No quería usar los clásicos gorritos y turbantes de las personas que acuden a quimioterapia. En una tienda encontró una boina negra, de esas que popularizaron los directores de cine de Hollywood, le gustó y decidió llevarla a sus sesiones clínicas. En poco tiempo, la prenda se popularizó entre las otras mujeres diagnosticadas con cáncer de mama. Chela había impuesto una moda entre su grupo cercano de amigas que luchaban contra la enfermedad. Era el inicio de su recuperación emocional.
En febrero de 2016, acudió al hospital donde se trataba. Subieron a ver a David, el médico que la había acompañado en su proceso. David abrió un fólder y dio la noticia: después de varios estudios el resultado es negativo. El cáncer se ha ido. Chela había ganado la batalla más importante de su vida, pero no pudo festejar en el momento porque el hospital esta lleno de enfermos terminales con cáncer.
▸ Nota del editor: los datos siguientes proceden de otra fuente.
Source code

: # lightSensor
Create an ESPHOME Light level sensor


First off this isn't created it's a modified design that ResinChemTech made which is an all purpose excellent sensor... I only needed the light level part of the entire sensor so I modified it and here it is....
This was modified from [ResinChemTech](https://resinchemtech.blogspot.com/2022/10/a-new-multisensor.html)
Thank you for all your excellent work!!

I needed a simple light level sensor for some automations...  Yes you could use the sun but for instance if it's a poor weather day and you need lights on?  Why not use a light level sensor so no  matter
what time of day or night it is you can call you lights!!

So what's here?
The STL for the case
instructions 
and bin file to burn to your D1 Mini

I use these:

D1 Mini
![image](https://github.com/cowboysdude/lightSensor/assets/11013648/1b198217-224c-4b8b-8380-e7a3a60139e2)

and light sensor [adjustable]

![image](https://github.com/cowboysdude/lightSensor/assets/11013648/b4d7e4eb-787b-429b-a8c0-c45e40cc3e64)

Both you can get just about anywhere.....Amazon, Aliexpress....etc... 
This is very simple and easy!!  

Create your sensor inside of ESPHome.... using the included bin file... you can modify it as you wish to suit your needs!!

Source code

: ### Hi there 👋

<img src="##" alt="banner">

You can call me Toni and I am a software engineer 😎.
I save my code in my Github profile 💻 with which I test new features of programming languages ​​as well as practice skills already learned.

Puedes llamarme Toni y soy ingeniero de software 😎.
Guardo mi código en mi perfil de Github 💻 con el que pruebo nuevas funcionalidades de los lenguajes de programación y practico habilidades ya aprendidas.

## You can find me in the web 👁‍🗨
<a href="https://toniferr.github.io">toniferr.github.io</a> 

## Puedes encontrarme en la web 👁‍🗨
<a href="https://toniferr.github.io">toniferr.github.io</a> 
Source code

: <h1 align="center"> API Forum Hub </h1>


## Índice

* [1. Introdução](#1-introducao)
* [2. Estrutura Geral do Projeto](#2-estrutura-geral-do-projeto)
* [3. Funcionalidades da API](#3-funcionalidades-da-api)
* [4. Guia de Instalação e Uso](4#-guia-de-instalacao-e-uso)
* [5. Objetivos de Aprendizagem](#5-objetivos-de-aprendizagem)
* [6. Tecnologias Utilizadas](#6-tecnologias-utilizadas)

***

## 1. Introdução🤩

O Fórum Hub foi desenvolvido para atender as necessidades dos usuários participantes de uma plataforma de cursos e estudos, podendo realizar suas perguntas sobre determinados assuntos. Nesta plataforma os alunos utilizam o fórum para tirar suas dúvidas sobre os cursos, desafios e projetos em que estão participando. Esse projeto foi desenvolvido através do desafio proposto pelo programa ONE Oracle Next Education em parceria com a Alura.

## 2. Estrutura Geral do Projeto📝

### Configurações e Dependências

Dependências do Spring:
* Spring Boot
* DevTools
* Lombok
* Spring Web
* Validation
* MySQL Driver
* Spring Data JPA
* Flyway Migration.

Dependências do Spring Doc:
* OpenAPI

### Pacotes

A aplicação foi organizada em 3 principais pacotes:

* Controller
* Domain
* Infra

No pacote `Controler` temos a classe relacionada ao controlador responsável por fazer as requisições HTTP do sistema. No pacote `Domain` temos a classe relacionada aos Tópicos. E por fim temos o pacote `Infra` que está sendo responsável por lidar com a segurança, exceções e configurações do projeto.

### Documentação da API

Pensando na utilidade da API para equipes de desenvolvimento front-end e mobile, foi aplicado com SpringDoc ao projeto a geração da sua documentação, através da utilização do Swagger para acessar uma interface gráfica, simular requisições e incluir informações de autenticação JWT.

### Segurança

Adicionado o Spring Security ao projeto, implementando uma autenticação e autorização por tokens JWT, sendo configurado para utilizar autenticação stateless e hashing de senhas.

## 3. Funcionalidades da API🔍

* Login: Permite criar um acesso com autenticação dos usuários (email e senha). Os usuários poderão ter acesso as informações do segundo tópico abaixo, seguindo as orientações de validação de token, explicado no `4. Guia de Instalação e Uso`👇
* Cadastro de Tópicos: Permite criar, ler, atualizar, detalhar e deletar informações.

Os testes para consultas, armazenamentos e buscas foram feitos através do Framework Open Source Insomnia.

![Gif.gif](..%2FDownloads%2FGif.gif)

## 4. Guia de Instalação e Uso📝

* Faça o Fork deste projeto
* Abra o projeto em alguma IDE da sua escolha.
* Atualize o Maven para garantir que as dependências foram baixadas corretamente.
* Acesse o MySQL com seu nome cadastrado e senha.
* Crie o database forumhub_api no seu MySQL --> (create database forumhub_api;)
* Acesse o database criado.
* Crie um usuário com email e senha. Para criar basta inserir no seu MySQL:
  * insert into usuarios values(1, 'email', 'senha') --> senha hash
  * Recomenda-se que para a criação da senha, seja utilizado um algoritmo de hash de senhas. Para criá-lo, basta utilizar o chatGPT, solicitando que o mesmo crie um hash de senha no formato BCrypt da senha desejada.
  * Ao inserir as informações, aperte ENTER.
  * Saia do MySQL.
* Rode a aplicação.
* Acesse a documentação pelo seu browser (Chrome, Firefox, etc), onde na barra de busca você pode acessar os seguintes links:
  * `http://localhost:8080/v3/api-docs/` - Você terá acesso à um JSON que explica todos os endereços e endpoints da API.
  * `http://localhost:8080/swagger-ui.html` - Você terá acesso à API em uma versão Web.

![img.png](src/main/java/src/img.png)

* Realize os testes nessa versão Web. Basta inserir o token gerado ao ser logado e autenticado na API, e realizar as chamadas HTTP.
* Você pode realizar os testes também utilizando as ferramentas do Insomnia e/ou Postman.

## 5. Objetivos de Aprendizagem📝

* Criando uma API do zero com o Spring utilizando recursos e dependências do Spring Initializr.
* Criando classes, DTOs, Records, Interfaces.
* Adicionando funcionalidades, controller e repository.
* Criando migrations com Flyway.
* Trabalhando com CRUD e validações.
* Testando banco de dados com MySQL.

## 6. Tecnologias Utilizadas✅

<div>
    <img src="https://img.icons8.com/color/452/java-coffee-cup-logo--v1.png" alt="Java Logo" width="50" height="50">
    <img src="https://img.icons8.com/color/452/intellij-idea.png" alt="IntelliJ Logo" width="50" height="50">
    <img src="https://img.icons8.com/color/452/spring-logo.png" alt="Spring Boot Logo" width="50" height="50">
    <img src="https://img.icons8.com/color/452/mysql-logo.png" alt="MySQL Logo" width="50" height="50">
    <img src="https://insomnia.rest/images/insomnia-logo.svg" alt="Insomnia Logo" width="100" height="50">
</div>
Bajó del elevador y caminó a la salida. Una vez ahí, sobre la acera de Periférico Sur, comenzó a besar a su esposo en toda su cara; se abrazaban, se empujaban jugando, sonreían, se volvían a besar, lloraban, se abrazaban de nuevo, brincaban, limpiaban sus lágrimas, sin embargo, la emoción arrojaba más. Parecían dos adolescentes enamorados en la mejor de sus citas. No importaba nada, no importaba si la gente los miraba de manera extraña, no importaba el ruido del tráfico.
Subieron a un microbús que iba rumbo al metro Universidad, querían bailar arriba de la unidad de transporte público, querían contarle a la gente la noticia. Seguían repitiendo el beso-abrazo-llanto-risa-beso. El metro atiborrado de gente que se empuja con la finalidad de entrar era una imagen hermosa para ellos. Para Chela era un sinónimo de estar viva. El camino a su casa fue el mejor viaje que han hecho en los últimos años.
—¿Emocionalmente, cómo superaste la enfermedad?
—Hubo varias cosas que me ayudaron bastante. La terapia psicológica es fundamental; a pesar de que me sentía fuerte emocionalmente, me ayudó a equilibrar un poco mis emociones. El platicar con otras personas que padecían lo mismo me motivaba. El apoyo de mis hijos, mi esposo y la familia. Y sobre todo ver a mis nietos, escuchar sus risas, o incluso que se quedaran dormidos con su rostro pegado a mi cabeza rapada significaba mucho para mí. Eso me daba fuerza.
—¿A qué le temías?
—Más que al proceso de morir, me atemorizaba dejar solo a mi esposo. Nos ha costado mucho sacar adelante este matrimonio. Mis nietos tienen a sus padres, mis hijos ya son grandes, pero si lo vemos de cierta manera, mi esposo sólo me tiene a mí y yo sólo lo tengo a él. Nunca terminaré de agradecerle lo que hizo por mí.
—Ni tienes porqué—, la interrumpe Víctor, con una sonrisa.
Ahora ambos planean recuperar aquello que dejaron y que tanto aman: la cocina. No será fácil, pues alguien más ya ocupó el local donde vendían y los gastos económicos derivados de la enfermedad son considerables, pero están dispuestos a trabajar con el objetivo de alcanzar la vida que tenían.
Víctor anima a la gente que encuentra en la calle con visibles padecimientos de cáncer. A las mujeres que ve peloncitas por la quimioterapia les dice: “Ánimo, guerrera, vas a poder”, aunque no las conozca. A veces les da asesoría con la finalidad de que acudan a tal o cual hospital o para que encuentren los mejores precios en medicamentos.
Chela dejó su cabello negro y lacio y le ha crecido chino, le gusta ese estilo y ya hasta se lo tiñó de rojo. Usa un relleno con peso en su seno izquierdo a fin de equilibrar su cuerpo. Ahora está pensando en ponerse “la bubbie” —como le dice— en forma de implante, y ya cotiza opciones.